[YOUR GOAL]:
Reproduce only the top of the records, down to and including the line containing "(=OUTPUT) format |".
+++ DATA SUPPLIED
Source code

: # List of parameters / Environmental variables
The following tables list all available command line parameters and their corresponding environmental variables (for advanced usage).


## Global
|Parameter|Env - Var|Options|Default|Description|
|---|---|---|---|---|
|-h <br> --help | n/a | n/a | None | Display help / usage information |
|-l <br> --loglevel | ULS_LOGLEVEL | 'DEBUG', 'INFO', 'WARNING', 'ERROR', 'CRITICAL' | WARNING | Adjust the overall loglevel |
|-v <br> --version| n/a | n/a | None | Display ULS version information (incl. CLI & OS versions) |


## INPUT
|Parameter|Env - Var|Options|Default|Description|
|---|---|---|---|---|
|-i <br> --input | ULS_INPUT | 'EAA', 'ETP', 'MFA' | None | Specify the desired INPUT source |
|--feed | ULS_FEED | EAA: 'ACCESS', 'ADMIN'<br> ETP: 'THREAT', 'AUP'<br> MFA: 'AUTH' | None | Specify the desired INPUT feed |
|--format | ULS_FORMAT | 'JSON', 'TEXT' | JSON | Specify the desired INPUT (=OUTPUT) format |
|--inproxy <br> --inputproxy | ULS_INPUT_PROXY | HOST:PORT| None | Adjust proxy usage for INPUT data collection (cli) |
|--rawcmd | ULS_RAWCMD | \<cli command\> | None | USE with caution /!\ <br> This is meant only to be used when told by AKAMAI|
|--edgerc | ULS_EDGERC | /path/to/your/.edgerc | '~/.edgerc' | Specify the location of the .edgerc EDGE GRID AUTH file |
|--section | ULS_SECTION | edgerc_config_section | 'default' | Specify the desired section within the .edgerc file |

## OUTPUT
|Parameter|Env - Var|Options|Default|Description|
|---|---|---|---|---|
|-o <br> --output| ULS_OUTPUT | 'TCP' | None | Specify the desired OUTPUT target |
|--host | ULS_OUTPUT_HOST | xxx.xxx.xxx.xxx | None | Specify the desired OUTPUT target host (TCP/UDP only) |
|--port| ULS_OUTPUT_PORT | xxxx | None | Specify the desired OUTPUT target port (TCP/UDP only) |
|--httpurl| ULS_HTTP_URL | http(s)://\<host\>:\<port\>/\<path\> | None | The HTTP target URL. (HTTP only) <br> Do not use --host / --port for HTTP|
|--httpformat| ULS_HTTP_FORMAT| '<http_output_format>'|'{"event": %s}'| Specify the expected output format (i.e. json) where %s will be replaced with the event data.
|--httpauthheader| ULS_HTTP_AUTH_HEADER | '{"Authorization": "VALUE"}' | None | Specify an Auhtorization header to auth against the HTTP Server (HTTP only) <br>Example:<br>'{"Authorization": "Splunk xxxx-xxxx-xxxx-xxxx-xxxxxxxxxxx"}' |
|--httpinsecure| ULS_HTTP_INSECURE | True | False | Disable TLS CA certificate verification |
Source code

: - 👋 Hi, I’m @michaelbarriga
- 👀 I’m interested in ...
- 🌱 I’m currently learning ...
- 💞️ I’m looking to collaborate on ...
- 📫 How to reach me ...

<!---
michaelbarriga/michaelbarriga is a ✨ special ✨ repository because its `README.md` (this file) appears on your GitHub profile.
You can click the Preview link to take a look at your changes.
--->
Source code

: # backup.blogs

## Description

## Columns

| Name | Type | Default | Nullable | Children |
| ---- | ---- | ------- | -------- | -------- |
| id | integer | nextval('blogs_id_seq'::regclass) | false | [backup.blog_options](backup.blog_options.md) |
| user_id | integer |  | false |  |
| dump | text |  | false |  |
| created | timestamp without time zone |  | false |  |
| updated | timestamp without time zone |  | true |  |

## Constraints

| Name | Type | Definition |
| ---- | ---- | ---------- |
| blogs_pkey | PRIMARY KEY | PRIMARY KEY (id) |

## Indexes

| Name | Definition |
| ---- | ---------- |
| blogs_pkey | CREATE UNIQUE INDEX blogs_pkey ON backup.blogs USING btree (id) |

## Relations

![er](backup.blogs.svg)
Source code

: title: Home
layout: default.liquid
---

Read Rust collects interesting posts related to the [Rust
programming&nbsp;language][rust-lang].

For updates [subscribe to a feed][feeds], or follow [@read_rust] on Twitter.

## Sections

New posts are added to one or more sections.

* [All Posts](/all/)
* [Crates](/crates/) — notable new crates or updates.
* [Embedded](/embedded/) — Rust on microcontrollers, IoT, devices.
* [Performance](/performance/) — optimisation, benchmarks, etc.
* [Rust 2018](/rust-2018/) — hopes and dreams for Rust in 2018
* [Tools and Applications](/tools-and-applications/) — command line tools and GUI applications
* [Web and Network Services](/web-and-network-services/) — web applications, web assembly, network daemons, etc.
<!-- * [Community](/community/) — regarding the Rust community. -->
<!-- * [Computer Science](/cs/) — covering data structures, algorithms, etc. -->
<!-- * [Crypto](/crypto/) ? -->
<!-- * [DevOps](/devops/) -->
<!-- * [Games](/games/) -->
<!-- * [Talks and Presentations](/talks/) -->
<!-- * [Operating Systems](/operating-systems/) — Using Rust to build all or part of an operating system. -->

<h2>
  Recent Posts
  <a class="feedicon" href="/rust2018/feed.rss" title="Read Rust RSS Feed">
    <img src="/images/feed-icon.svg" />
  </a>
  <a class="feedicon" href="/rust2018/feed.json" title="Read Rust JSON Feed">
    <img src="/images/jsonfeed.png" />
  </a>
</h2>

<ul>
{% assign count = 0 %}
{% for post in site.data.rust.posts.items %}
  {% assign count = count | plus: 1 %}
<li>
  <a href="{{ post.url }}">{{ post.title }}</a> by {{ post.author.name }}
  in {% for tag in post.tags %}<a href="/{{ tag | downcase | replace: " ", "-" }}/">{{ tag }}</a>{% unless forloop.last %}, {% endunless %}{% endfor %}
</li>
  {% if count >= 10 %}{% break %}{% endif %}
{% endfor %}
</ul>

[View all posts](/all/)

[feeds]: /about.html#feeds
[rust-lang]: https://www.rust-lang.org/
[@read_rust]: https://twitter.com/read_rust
++++++
[WRITTEN SOLUTION]:
Source code

: # List of parameters / Environmental variables
The following tables list all available command line parameters and their corresponding environmental variables (for advanced usage).


## Global
|Parameter|Env - Var|Options|Default|Description|
|---|---|---|---|---|
|-h <br> --help | n/a | n/a | None | Display help / usage information |
|-l <br> --loglevel | ULS_LOGLEVEL | 'DEBUG', 'INFO', 'WARNING', 'ERROR', 'CRITICAL' | WARNING | Adjust the overall loglevel |
|-v <br> --version| n/a | n/a | None | Display ULS version information (incl. CLI & OS versions) |


## INPUT
|Parameter|Env - Var|Options|Default|Description|
|---|---|---|---|---|
|-i <br> --input | ULS_INPUT | 'EAA', 'ETP', 'MFA' | None | Specify the desired INPUT source |
|--feed | ULS_FEED | EAA: 'ACCESS', 'ADMIN'<br> ETP: 'THREAT', 'AUP'<br> MFA: 'AUTH' | None | Specify the desired INPUT feed |
|--format | ULS_FORMAT | 'JSON', 'TEXT' | JSON | Specify the desired INPUT (=OUTPUT) format |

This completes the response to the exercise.